* _How to complete this task_
The entries that follow should be reproduced exactly, with no images carried over.

* _Provided records_
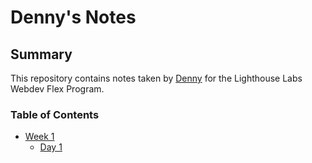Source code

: # Denny's Notes

## Summary

This repository contains notes taken by [Denny](https://github.com/Desyn6) for the Lighthouse Labs Webdev Flex Program.

### Table of Contents
* [Week 1](/Week_1)
  * [Day 1](/Week_1/Day_1)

* _Your solution_
Source code

: # Denny's Notes

## Summary

This repository contains notes taken by [Denny](https://github.com/Desyn6) for the Lighthouse Labs Webdev Flex Program.

### Table of Contents
* [Week 1](/Week_1)
  * [Day 1](/Week_1/Day_1)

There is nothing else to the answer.